Molti sostengono che dobbiamo correre; è necessario correre per recuperare il rallentamento e in alcuni casi il blocco economico determinato dalle azioni di contenimento dell’emergenza sanitaria. Sappiamo dove correre per recuperare realmente i mesi persi? O meglio, sappiamo come intraprendere una strada diversa, una strada che possa migliorare le condizioni di qualità dell’ambiente e della vita facendoci guidare da strumenti di analisi e indicatori capaci di rendere conto della sostenibilità delle azioni e dello sviluppo?

In questi giorni ci sono state intense lavorazioni sulle spiagge per prepararle ad accogliere, con il necessario distanziamento sociale, i vacanzieri; si teme che il distanziamento sociale induca l’occupazione di spazi naturali alterandone la biodiversità e il ruolo di serbatoi naturali di sabbia utile al ripascimento naturale degli arenili.

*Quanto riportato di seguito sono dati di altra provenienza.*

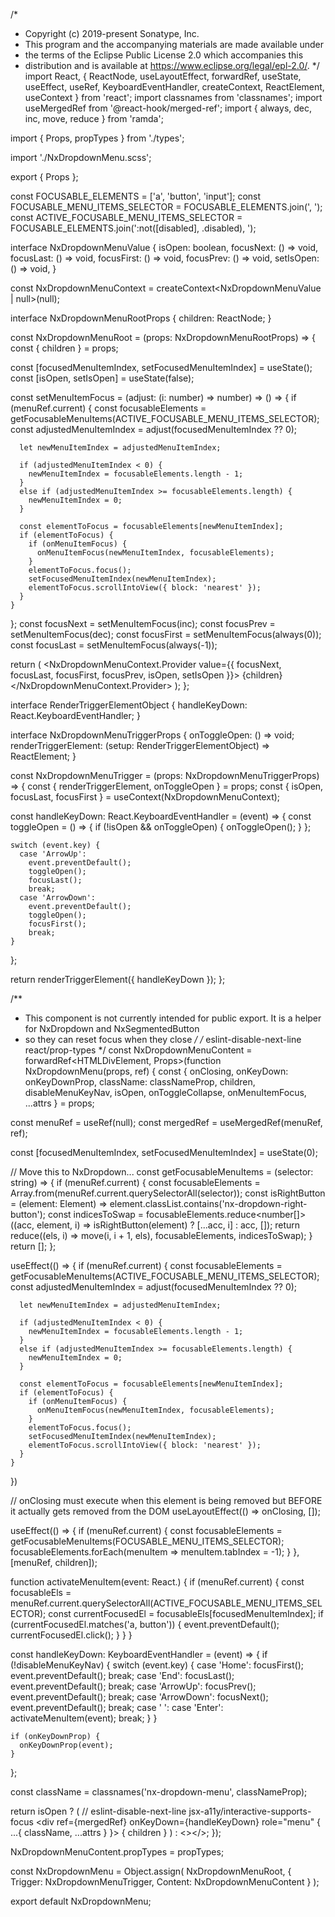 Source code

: /*
 * Copyright (c) 2019-present Sonatype, Inc.
 * This program and the accompanying materials are made available under
 * the terms of the Eclipse Public License 2.0 which accompanies this
 * distribution and is available at https://www.eclipse.org/legal/epl-2.0/.
 */
import React, {
  ReactNode,
  useLayoutEffect,
  forwardRef,
  useState,
  useEffect,
  useRef,
  KeyboardEventHandler,
  createContext,
  ReactElement,
  useContext
} from 'react';
import classnames from 'classnames';
import useMergedRef from '@react-hook/merged-ref';
import { always, dec, inc, move, reduce } from 'ramda';

import { Props, propTypes } from './types';

import './NxDropdownMenu.scss';

export { Props };

const FOCUSABLE_ELEMENTS = ['a', 'button', 'input'];
const FOCUSABLE_MENU_ITEMS_SELECTOR = FOCUSABLE_ELEMENTS.join(', ');
const ACTIVE_FOCUSABLE_MENU_ITEMS_SELECTOR = FOCUSABLE_ELEMENTS.join(':not([disabled], .disabled), ');

interface NxDropdownMenuValue {
  isOpen: boolean,
  focusNext: () => void,
  focusLast: () => void,
  focusFirst: () => void,
  focusPrev: () => void,
  setIsOpen: () => void,
}

const NxDropdownMenuContext = createContext<NxDropdownMenuValue | null>(null);

interface NxDropdownMenuRootProps {
  children: ReactNode;
}

const NxDropdownMenuRoot = (props: NxDropdownMenuRootProps) => {
  const {
    children
  } = props;

  const [focusedMenuItemIndex, setFocusedMenuItemIndex] = useState();
  const [isOpen, setIsOpen] = useState<boolean>(false);

  const setMenuItemFocus = (adjust: (i: number) => number) => () => {
    if (menuRef.current) {
      const focusableElements = getFocusableMenuItems(ACTIVE_FOCUSABLE_MENU_ITEMS_SELECTOR);
      const adjustedMenuItemIndex = adjust(focusedMenuItemIndex ?? 0);

      let newMenuItemIndex = adjustedMenuItemIndex;

      if (adjustedMenuItemIndex < 0) {
        newMenuItemIndex = focusableElements.length - 1;
      }
      else if (adjustedMenuItemIndex >= focusableElements.length) {
        newMenuItemIndex = 0;
      }

      const elementToFocus = focusableElements[newMenuItemIndex];
      if (elementToFocus) {
        if (onMenuItemFocus) {
          onMenuItemFocus(newMenuItemIndex, focusableElements);
        }
        elementToFocus.focus();
        setFocusedMenuItemIndex(newMenuItemIndex);
        elementToFocus.scrollIntoView({ block: 'nearest' });
      }
    }
  };
  const focusNext = setMenuItemFocus(inc);
  const focusPrev = setMenuItemFocus(dec);
  const focusFirst = setMenuItemFocus(always(0));
  const focusLast = setMenuItemFocus(always(-1));

  return (
    <NxDropdownMenuContext.Provider value={{
      focusNext,
      focusLast,
      focusFirst,
      focusPrev,
      isOpen,
      setIsOpen
    }}>
      {children}
    </NxDropdownMenuContext.Provider>
  );
};

interface RenderTriggerElementObject {
  handleKeyDown: React.KeyboardEventHandler;
}

interface NxDropdownMenuTriggerProps {
  onToggleOpen: () => void;
  renderTriggerElement: (setup: RenderTriggerElementObject) => ReactElement;
}

const NxDropdownMenuTrigger = (props: NxDropdownMenuTriggerProps) => {
  const { renderTriggerElement, onToggleOpen } = props;
  const { isOpen, focusLast, focusFirst } = useContext(NxDropdownMenuContext);

  const handleKeyDown: React.KeyboardEventHandler = (event) => {
    const toggleOpen = () => {
      if (!isOpen && onToggleOpen) {
        onToggleOpen();
      }
    };

    switch (event.key) {
      case 'ArrowUp':
        event.preventDefault();
        toggleOpen();
        focusLast();
        break;
      case 'ArrowDown':
        event.preventDefault();
        toggleOpen();
        focusFirst();
        break;
    }
  };

  return renderTriggerElement({ handleKeyDown });
};

/**
 * This component is not currently intended for public export. It is a helper for NxDropdown and NxSegmentedButton
 * so they can reset focus when they close
 */
/* eslint-disable-next-line react/prop-types */
const NxDropdownMenuContent = forwardRef<HTMLDivElement, Props>(function NxDropdownMenu(props, ref) {
  const {
    onClosing,
    onKeyDown: onKeyDownProp,
    className:
    classNameProp,
    children,
    disableMenuKeyNav,
    isOpen,
    onToggleCollapse,
    onMenuItemFocus,
    ...attrs
  } = props;

  const menuRef = useRef<HTMLDivElement>(null);
  const mergedRef = useMergedRef(menuRef, ref);

  const [focusedMenuItemIndex, setFocusedMenuItemIndex] = useState<number>(0);

  // Move this to NxDropdown...
  const getFocusableMenuItems = (selector: string) => {
    if (menuRef.current) {
      const focusableElements = Array.from(menuRef.current.querySelectorAll<HTMLElement>(selector));
      const isRightButton = (element: Element) => element.classList.contains('nx-dropdown-right-button');
      const indicesToSwap = focusableElements.reduce<number[]>((acc, element, i) =>
        isRightButton(element) ? [...acc, i] : acc, []);
      return reduce((els, i) => move(i, i + 1, els), focusableElements, indicesToSwap);
    }
    return [];
  };

  useEffect(() => {
    if (menuRef.current) {
      const focusableElements = getFocusableMenuItems(ACTIVE_FOCUSABLE_MENU_ITEMS_SELECTOR);
      const adjustedMenuItemIndex = adjust(focusedMenuItemIndex ?? 0);

      let newMenuItemIndex = adjustedMenuItemIndex;

      if (adjustedMenuItemIndex < 0) {
        newMenuItemIndex = focusableElements.length - 1;
      }
      else if (adjustedMenuItemIndex >= focusableElements.length) {
        newMenuItemIndex = 0;
      }

      const elementToFocus = focusableElements[newMenuItemIndex];
      if (elementToFocus) {
        if (onMenuItemFocus) {
          onMenuItemFocus(newMenuItemIndex, focusableElements);
        }
        elementToFocus.focus();
        setFocusedMenuItemIndex(newMenuItemIndex);
        elementToFocus.scrollIntoView({ block: 'nearest' });
      }
    }
  })

  // onClosing must execute when this element is being removed but BEFORE it actually gets removed from the DOM
  useLayoutEffect(() => onClosing, []);

  useEffect(() => {
    if (menuRef.current) {
      const focusableElements = getFocusableMenuItems(FOCUSABLE_MENU_ITEMS_SELECTOR);
      focusableElements.forEach(menuItem => menuItem.tabIndex = -1);
    }
  }, [menuRef, children]);

  function activateMenuItem(event: React.<HTMLElement>) {
    if (menuRef.current) {
      const focusableEls = menuRef.current.querySelectorAll<HTMLElement>(ACTIVE_FOCUSABLE_MENU_ITEMS_SELECTOR);
      const currentFocusedEl = focusableEls[focusedMenuItemIndex];
      if (currentFocusedEl.matches('a, button')) {
        event.preventDefault();
        currentFocusedEl.click();
      }
    }
  }

  const handleKeyDown: KeyboardEventHandler<HTMLDivElement> = (event) => {
    if (!disableMenuKeyNav) {
      switch (event.key) {
        case 'Home':
          focusFirst();
          event.preventDefault();
          break;
        case 'End':
          focusLast();
          event.preventDefault();
          break;
        case 'ArrowUp':
          focusPrev();
          event.preventDefault();
          break;
        case 'ArrowDown':
          focusNext();
          event.preventDefault();
          break;
        case ' ': case 'Enter':
          activateMenuItem(event);
          break;
      }
    }

    if (onKeyDownProp) {
      onKeyDownProp(event);
    }
  };

  const className = classnames('nx-dropdown-menu', classNameProp);

  return isOpen ? (
    // eslint-disable-next-line jsx-a11y/interactive-supports-focus
    <div ref={mergedRef}
         onKeyDown={handleKeyDown}
         role="menu"
         { ...{ className, ...attrs } }>
      { children }
    </div>
  ) : <></>;
});

NxDropdownMenuContent.propTypes = propTypes;

const NxDropdownMenu = Object.assign(
    NxDropdownMenuRoot,
    {
      Trigger: NxDropdownMenuTrigger,
      Content: NxDropdownMenuContent
    }
);

export default NxDropdownMenu;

Per capire come funziona una spiaggia e quali possono essere i rischi che essa corre se non gestita secondo modelli sostenibili e proiettati alla durabilità del bene naturale abbiamo chiesto il parere di Raffaele Lopez, Presidente della Sigea Sezione Puglia.

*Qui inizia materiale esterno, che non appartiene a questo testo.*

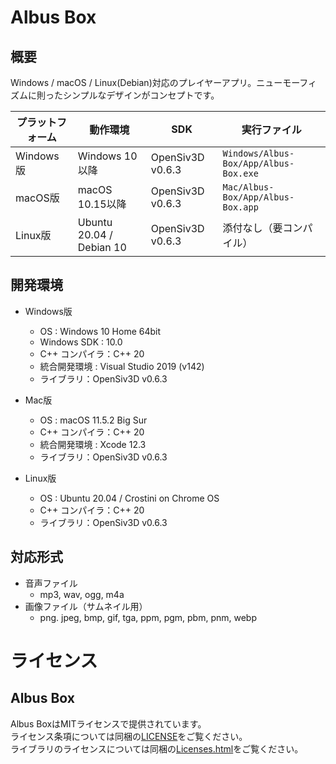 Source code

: #  Albus Box
## 概要
Windows / macOS / Linux(Debian)対応のプレイヤーアプリ。ニューモーフィズムに則ったシンプルなデザインがコンセプトです。

| プラットフォーム | 動作環境                 | SDK              | 実行ファイル                            |
| ---------------- | ------------------------ | ---------------- | --------------------------------------- |
| Windows版        | Windows 10以降           | OpenSiv3D v0.6.3 | ``Windows/Albus-Box/App/Albus-Box.exe`` |
| macOS版          | macOS 10.15以降          | OpenSiv3D v0.6.3 | ``Mac/Albus-Box/App/Albus-Box.app``     |
| Linux版          | Ubuntu 20.04 / Debian 10 | OpenSiv3D v0.6.3 | 添付なし（要コンパイル）                |



## 開発環境
- Windows版
  - OS : Windows 10 Home 64bit
  - Windows SDK : 10.0
  - C++ コンパイラ：C++ 20
  - 統合開発環境 : Visual Studio 2019 (v142)
  - ライブラリ：OpenSiv3D v0.6.3
- Mac版
  - OS : macOS 11.5.2 Big Sur
  - C++ コンパイラ：C++ 20
  - 統合開発環境 : Xcode 12.3
  - ライブラリ：OpenSiv3D v0.6.3

- Linux版
  - OS : Ubuntu 20.04 / Crostini on Chrome OS
  - C++ コンパイラ：C++ 20
  - ライブラリ：OpenSiv3D v0.6.3
## 対応形式
- 音声ファイル
  - mp3, wav, ogg, m4a
- 画像ファイル（サムネイル用）
  - png. jpeg, bmp, gif, tga, ppm, pgm, pbm, pnm, webp



# ライセンス

## Albus Box

Albus BoxはMITライセンスで提供されています。  
ライセンス条項については同梱の[LICENSE](./LICENSE)をご覧ください。  
ライブラリのライセンスについては同梱の[Licenses.html](./Licenses.html)をご覧ください。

Come prima cosa è bene ricordare che il ruolo fondamentale per la protezione delle spiagge dall’erosione è esercitato dai residui di biomasse spiaggiate quali Posidonia oceanica, Cymodocea nodosa, solo per citare alcune specie. Resti di queste piante acquatiche raggiungono le spiagge emerse durante le mareggiate ed esercitano un’azione di ostacolo all’erosione della sabbia principalmente da parte dell’azione del vento.

Spesso assistiamo alla rimozione totale di questi resti vegetali con mezzi meccanici, come sta avvenendo in questi giorni, che determina una maggiore predisposizione dei litorali all’erosione, soprattutto eolica. Queste biomasse dovrebbero essere gestite invece nell’ambito dello stesso litorale, nel rispetto delle buone pratiche contenute in linee guida di solito richiamate nelle ordinanze balneari regionali che indicano come ogni attività si debba svolgere senza alterare l’equilibrio sedimentario delle spiagge. Tuttavia l’applicazione delle linee guida di cui spesso varie amministrazioni regionali si dotano, diventa problematica in assenza di formazione specifica per i gestori dei lidi balneari e per le amministrazioni comunali.

La battigia, com’è noto, è continuamente battuta dalle onde di risacca. Se questa spiaggia viene «arata» rimescolando sedimento, resti di vegetali, molluschi, ma anche rifiuti, si favorisce la formazione di schiuma dovuta alla sostanza organica liberata dal materiale decomposto e indecomposto, rimescolato dai mezzi meccanici e ulteriormente «frullato» dalle onde lungo la battigia. Non è da sottovalutare l’effetto dei mezzi meccanici pesanti, utilizzati per la pulizia delle spiagge, sulla torbidità delle acque prossime alla battigia.

Inoltre, le profonde arature che sono esercitate nella spiaggia emersa all’apertura della stagione balneare determinano la rottura degli aggregati di sabbia che ne liberano le singole particelle, queste prese in carico dal vento sono disperse e se non trattenute da un ambiente che ne favorisce l’accumulo, alterando il bilancio positivo per il mantenimento e accrescimento delle spiagge, sono definitivamente allontanate.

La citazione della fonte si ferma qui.